Stored records:
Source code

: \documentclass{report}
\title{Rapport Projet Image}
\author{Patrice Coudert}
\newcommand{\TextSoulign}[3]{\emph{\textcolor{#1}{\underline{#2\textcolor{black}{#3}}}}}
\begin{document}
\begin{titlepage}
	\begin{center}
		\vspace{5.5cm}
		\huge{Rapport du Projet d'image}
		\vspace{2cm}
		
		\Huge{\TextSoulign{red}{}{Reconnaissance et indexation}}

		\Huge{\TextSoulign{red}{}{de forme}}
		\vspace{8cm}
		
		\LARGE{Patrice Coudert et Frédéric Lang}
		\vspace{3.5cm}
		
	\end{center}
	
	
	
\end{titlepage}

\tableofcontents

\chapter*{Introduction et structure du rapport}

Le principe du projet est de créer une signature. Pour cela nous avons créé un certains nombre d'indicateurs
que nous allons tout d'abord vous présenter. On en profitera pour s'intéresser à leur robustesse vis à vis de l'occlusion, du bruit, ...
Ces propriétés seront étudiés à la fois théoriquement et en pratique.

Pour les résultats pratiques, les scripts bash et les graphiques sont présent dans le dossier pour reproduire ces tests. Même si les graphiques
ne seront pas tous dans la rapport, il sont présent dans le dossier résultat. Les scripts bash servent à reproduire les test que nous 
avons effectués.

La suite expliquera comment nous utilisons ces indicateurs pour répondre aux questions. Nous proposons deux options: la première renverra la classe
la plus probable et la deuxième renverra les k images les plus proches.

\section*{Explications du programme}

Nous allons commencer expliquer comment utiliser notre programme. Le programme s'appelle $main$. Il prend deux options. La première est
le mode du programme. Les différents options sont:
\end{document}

* * *

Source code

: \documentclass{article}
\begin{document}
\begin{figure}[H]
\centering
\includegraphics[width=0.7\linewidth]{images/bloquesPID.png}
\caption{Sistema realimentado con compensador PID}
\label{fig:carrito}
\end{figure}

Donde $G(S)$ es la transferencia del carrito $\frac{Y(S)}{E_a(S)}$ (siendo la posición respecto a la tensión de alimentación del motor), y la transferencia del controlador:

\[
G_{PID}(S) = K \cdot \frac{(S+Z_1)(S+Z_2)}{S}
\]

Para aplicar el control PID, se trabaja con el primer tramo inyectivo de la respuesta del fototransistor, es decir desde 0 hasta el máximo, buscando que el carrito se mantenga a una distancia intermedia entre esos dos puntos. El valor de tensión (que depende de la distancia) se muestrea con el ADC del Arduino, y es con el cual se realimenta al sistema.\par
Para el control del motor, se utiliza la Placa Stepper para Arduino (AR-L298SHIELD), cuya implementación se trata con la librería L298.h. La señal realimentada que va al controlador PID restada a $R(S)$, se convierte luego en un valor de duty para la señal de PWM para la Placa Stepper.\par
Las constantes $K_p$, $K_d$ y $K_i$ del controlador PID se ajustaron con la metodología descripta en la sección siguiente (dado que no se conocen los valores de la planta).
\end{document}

--

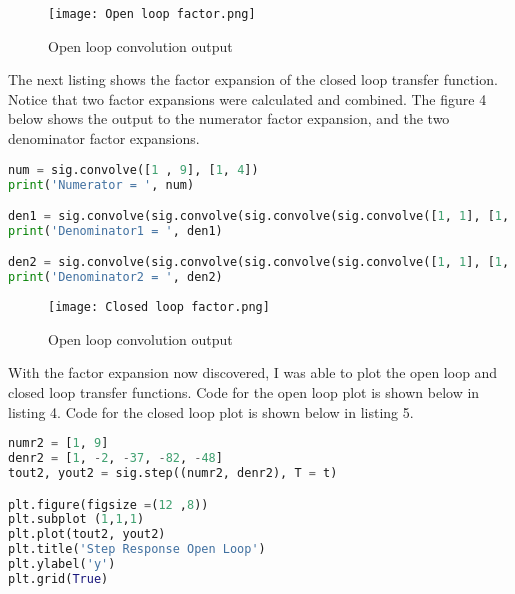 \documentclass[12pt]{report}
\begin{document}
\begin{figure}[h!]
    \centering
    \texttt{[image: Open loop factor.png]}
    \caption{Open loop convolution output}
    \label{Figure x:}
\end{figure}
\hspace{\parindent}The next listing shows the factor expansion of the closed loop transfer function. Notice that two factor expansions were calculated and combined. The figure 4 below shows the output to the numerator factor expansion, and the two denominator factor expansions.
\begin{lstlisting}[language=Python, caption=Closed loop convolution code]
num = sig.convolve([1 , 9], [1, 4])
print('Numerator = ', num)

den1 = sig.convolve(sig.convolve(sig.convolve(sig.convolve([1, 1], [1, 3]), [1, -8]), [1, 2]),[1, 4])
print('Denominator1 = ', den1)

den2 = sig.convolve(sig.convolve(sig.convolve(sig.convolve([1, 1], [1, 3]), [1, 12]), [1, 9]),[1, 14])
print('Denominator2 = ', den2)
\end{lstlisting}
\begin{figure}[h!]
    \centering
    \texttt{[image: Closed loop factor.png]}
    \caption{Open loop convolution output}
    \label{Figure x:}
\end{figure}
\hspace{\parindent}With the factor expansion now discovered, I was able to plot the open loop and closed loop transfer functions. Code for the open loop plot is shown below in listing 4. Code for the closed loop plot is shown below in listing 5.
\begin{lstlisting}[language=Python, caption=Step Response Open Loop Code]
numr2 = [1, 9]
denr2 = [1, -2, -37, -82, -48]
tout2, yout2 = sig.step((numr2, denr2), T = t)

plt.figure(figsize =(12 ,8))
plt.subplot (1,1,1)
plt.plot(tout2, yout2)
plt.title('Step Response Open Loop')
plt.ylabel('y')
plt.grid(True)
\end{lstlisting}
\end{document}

(Task requirements) From the records given above, copy all lines containing "avons".

(Worked solution)
Le principe du projet est de créer une signature. Pour cela nous avons créé un certains nombre d'indicateurs
avons effectués.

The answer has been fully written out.